Re: Another perspective: Keeping yourself a priority

Post by liveitup » Sun Jun 21, 2020 2:33 am

Thank you for the thoughtful response, Auto.

Doesn't extremely fast environmental change around our extremely slowly changing species make you think about, well, literally anything that is rapidly changing around us and how it might affect us? On one hand, we've gotten much taller in the last several hundred years because of increased nutrition and healthier lifestyles. Maybe that's not so bad, but processed food certainly is wreaking havoc. We have existed as homo sapiens for 200,000 years, but the last couple centuries have seen unprecedented change.
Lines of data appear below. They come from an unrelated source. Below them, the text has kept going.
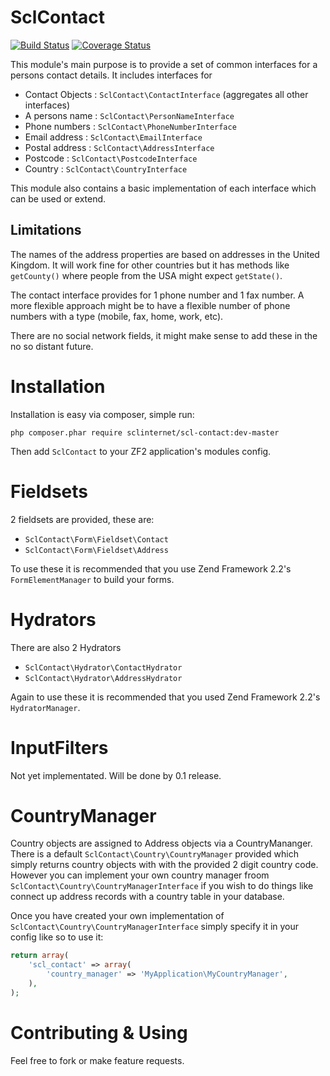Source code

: SclContact
==========

[![Build Status](https://travis-ci.org/SCLInternet/SclContact.png?branch=master)](https://travis-ci.org/SCLInternet/SclZfContact)
[![Coverage Status](https://coveralls.io/repos/SCLInternet/SclContact/badge.png)](https://coveralls.io/r/SCLInternet/SclContact)

This module's main purpose is to provide a set of common interfaces for a
persons contact details. It includes interfaces for

* Contact Objects : `SclContact\ContactInterface` (aggregates all other interfaces)
* A persons name : `SclContact\PersonNameInterface`
* Phone numbers : `SclContact\PhoneNumberInterface`
* Email address : `SclContact\EmailInterface`
* Postal address : `SclContact\AddressInterface`
* Postcode : `SclContact\PostcodeInterface`
* Country : `SclContact\CountryInterface`

This module also contains a basic implementation of each interface which can
be used or extend.

Limitations
-----------

The names of the address properties are based on addresses in the United Kingdom.
It will work fine for other countries but it has methods like `getCounty()`
where people from the USA might expect `getState()`.

The contact interface provides for 1 phone number and 1 fax number. A more
flexible approach might be to have a flexible number of phone numbers with
a type (mobile, fax, home, work, etc).

There are no social network fields, it might make sense to add these in the 
no so distant future.

Installation
============

Installation is easy via composer, simple run:

`php composer.phar require sclinternet/scl-contact:dev-master`

Then add `SclContact` to your ZF2 application's modules config.

Fieldsets
=========

2 fieldsets are provided, these are:

* `SclContact\Form\Fieldset\Contact`
* `SclContact\Form\Fieldset\Address`

To use these it is recommended that you use Zend Framework 2.2's
`FormElementManager` to build your forms.

Hydrators
=========

There are also 2 Hydrators

* `SclContact\Hydrator\ContactHydrator`
* `SclContact\Hydrator\AddressHydrator`

Again to use these it is recommended that you used Zend Framework 2.2's
`HydratorManager`.

InputFilters
============

Not yet implementated. Will be done by 0.1 release.

CountryManager
==============

Country objects are assigned to Address objects via a CountryMananger. There
is a default `SclContact\Country\CountryManager` provided which simply returns
country objects with with the provided 2 digit country code. However you can
implement your own country manager froom `SclContact\Country\CountryManagerInterface`
if you wish to do things like connect up address records with a country table
in your database.

Once you have created your own implementation of
`SclContact\Country\CountryManagerInterface` simply specify it in your config
like so to use it:

```php
return array(
    'scl_contact' => array(
        'country_manager' => 'MyApplication\MyCountryManager',
    ),
);
```

Contributing & Using
====================

Feel free to fork or make feature requests.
Your post reminds me that NoS is naturally extremely good at addressing processed sugar, and it reminds me of why I need to continue to make a serious effort to dial it in.
BMI March 2021: 28
Using NoS to eliminate emotional eating.

oolala53
Posts: 10059
Joined: Mon Oct 06, 2008 1:46 am
Location: San Diego, CA USA

Re: Another perspective: Keeping yourself a priority

Post by oolala53 » Sun Jun 21, 2020 4:19 am

If I may say, I detect a bit of a problem in how hard it sounds like it was to get to 25 lbs. down. Would you be willing to compromise on the amount of loss for more ease?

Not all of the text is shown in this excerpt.